Gold Strategy and Capital Restoration Plan
A key pillar of the Bank’s strategy remains its Domestic Gold Purchase Programme (DGPP), introduced in 2021. The programme has enabled the accumulation of gold reserves locally, strengthening foreign exchange buffers and reducing pressure on the cedi. The Bank also continues to rely on gold-related gains as a stabilising factor in its broader financial strategy.
To address the weakened equity position, the Bank has entered into a Memorandum of Understanding with the Ministry of Finance for a phased recapitalisation programme spanning 2026 to 2032. The plan is expected to restore positive equity through structured government support in cash or financial instruments. Complementing this effort, the Bank of Ghana Act was amended in 2025 to raise the minimum authorised capital from GH¢10 million to GH¢1 billion, reinforcing its long-term institutional strengthening agenda.

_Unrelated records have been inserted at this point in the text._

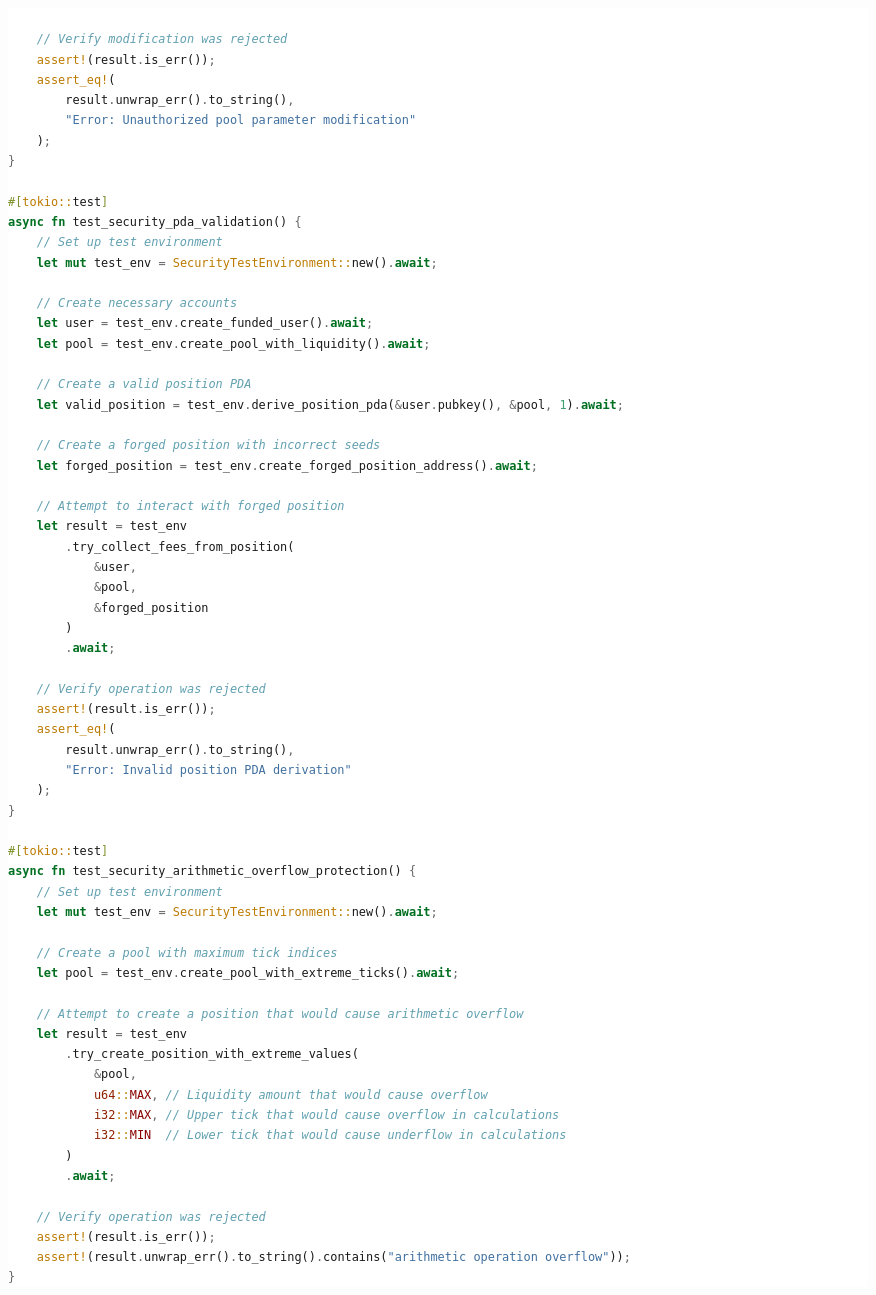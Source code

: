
 ```rust

    // Verify modification was rejected
    assert!(result.is_err());
    assert_eq!(
        result.unwrap_err().to_string(),
        "Error: Unauthorized pool parameter modification"
    );
}

#[tokio::test]
async fn test_security_pda_validation() {
    // Set up test environment
    let mut test_env = SecurityTestEnvironment::new().await;

    // Create necessary accounts
    let user = test_env.create_funded_user().await;
    let pool = test_env.create_pool_with_liquidity().await;

    // Create a valid position PDA
    let valid_position = test_env.derive_position_pda(&user.pubkey(), &pool, 1).await;

    // Create a forged position with incorrect seeds
    let forged_position = test_env.create_forged_position_address().await;

    // Attempt to interact with forged position
    let result = test_env
        .try_collect_fees_from_position(
            &user,
            &pool,
            &forged_position
        )
        .await;

    // Verify operation was rejected
    assert!(result.is_err());
    assert_eq!(
        result.unwrap_err().to_string(),
        "Error: Invalid position PDA derivation"
    );
}

#[tokio::test]
async fn test_security_arithmetic_overflow_protection() {
    // Set up test environment
    let mut test_env = SecurityTestEnvironment::new().await;

    // Create a pool with maximum tick indices
    let pool = test_env.create_pool_with_extreme_ticks().await;

    // Attempt to create a position that would cause arithmetic overflow
    let result = test_env
        .try_create_position_with_extreme_values(
            &pool,
            u64::MAX, // Liquidity amount that would cause overflow
            i32::MAX, // Upper tick that would cause overflow in calculations
            i32::MIN  // Lower tick that would cause underflow in calculations
        )
        .await;

    // Verify operation was rejected
    assert!(result.is_err());
    assert!(result.unwrap_err().to_string().contains("arithmetic operation overflow"));
}
```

Recovery Hinges on Fiscal Discipline
Looking ahead, the Board of Directors maintains confidence in the Bank’s going concern status, projecting a return to positive net equity by 2032. This outlook is however dependent on sustained disinflation towards the 6–10 percent target band, strict adherence to a zero monetary financing policy for government spending, and timely implementation of the recapitalisation programme.
The Bank has also flagged key risks to the recovery path, including potential delays in government recapitalisation payments, exchange rate volatility, and slower-than-expected disinflation.
Despite the significant “accounting losses”, the Bank of Ghana maintains that its operational policy framework remains intact as it navigates the long-term effects of debt restructuring.